> What you have to do
Of all the entries below, only the lines from the one with "Beihilferechtlicher Genehmigungsvorbehalt" up to and including the one with "nach Maßgabe dieser" are to be duplicated exactly.

> Input material
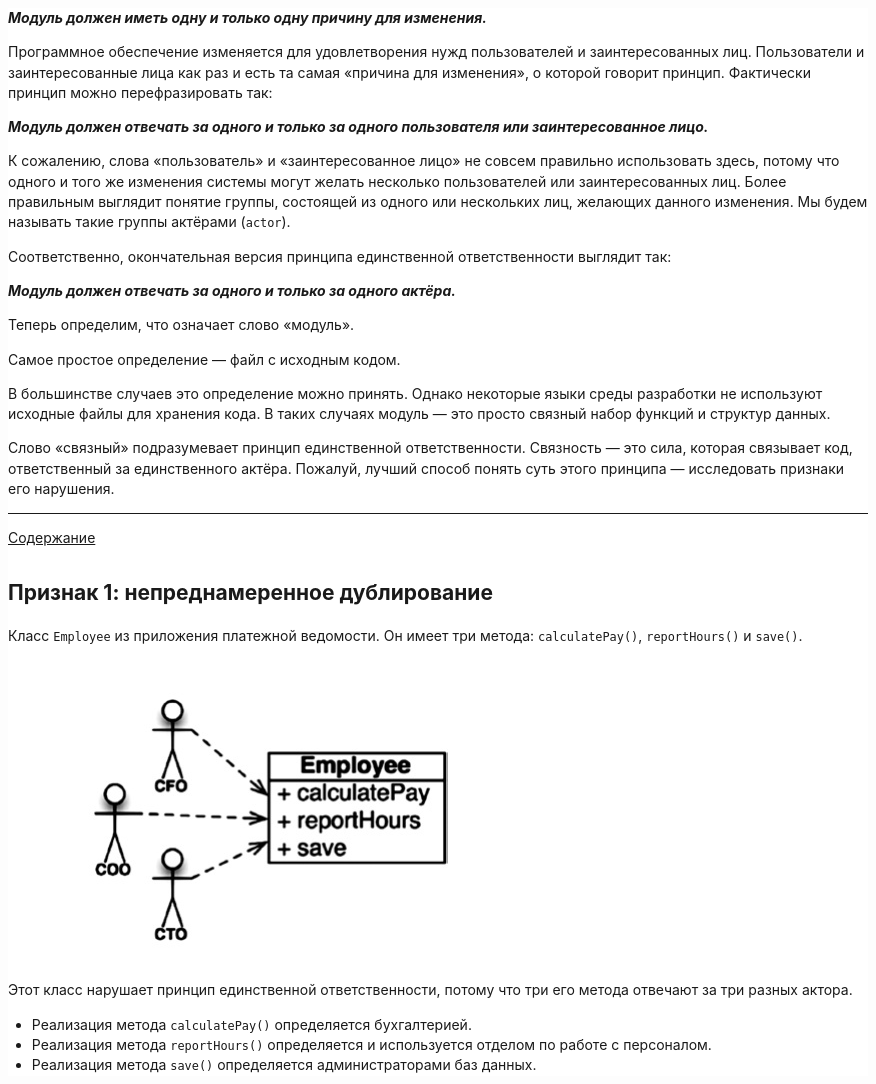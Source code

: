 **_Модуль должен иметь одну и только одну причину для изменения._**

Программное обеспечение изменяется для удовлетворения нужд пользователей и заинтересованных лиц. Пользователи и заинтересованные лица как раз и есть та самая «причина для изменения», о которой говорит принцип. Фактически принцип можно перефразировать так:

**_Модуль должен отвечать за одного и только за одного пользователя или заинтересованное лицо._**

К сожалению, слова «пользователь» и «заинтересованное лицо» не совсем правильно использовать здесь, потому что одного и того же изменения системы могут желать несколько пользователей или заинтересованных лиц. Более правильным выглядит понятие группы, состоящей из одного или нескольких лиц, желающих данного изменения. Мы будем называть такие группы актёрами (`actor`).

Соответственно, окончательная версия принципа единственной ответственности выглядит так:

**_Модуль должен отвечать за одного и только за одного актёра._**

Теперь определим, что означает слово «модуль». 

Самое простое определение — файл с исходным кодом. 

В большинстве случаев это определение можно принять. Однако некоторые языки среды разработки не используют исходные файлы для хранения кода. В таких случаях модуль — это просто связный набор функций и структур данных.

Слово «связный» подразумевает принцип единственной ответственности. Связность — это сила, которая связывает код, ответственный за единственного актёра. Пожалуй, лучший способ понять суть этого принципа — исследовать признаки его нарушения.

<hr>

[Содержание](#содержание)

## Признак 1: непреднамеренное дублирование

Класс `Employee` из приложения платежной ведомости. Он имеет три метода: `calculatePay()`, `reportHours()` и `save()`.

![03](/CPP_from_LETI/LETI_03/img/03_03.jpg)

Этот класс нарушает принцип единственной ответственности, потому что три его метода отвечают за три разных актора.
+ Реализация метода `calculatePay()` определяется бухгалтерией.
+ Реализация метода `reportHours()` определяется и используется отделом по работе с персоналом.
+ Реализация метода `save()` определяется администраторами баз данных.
* * *
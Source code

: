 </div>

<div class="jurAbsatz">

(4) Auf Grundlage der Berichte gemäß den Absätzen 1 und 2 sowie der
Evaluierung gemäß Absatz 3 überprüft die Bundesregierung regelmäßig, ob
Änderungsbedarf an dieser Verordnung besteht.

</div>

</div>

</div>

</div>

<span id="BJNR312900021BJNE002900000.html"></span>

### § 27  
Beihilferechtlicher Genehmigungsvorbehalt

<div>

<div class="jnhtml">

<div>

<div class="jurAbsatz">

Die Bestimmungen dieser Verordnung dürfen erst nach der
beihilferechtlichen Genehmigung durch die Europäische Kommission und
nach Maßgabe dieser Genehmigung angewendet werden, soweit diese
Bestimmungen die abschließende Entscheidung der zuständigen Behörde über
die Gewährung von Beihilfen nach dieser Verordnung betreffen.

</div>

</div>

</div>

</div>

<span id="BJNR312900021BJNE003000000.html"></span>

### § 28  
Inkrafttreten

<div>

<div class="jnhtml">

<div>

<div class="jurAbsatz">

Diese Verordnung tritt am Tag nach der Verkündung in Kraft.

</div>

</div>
--
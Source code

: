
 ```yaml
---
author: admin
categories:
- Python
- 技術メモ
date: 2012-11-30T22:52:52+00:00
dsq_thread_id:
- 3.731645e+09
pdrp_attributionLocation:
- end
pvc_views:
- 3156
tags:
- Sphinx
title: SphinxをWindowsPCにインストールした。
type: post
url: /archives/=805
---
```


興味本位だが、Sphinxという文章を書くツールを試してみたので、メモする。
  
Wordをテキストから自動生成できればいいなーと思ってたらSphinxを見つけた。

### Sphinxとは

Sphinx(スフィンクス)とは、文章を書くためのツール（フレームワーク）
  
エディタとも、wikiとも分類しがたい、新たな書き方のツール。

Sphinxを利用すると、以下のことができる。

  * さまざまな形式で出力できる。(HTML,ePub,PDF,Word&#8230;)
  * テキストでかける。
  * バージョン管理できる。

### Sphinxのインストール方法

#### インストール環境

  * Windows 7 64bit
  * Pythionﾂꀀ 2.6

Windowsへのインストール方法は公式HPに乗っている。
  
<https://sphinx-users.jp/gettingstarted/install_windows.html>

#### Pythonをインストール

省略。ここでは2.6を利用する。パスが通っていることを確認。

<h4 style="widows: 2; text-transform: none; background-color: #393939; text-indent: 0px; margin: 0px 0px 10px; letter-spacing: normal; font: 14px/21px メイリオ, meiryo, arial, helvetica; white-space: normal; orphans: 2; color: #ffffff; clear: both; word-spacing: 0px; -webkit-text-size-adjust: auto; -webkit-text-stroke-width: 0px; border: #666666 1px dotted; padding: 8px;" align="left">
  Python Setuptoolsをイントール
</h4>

> Task result
Beihilferechtlicher Genehmigungsvorbehalt

<div>

<div class="jnhtml">

<div>

<div class="jurAbsatz">

Die Bestimmungen dieser Verordnung dürfen erst nach der
beihilferechtlichen Genehmigung durch die Europäische Kommission und
nach Maßgabe dieser Genehmigung angewendet werden, soweit diese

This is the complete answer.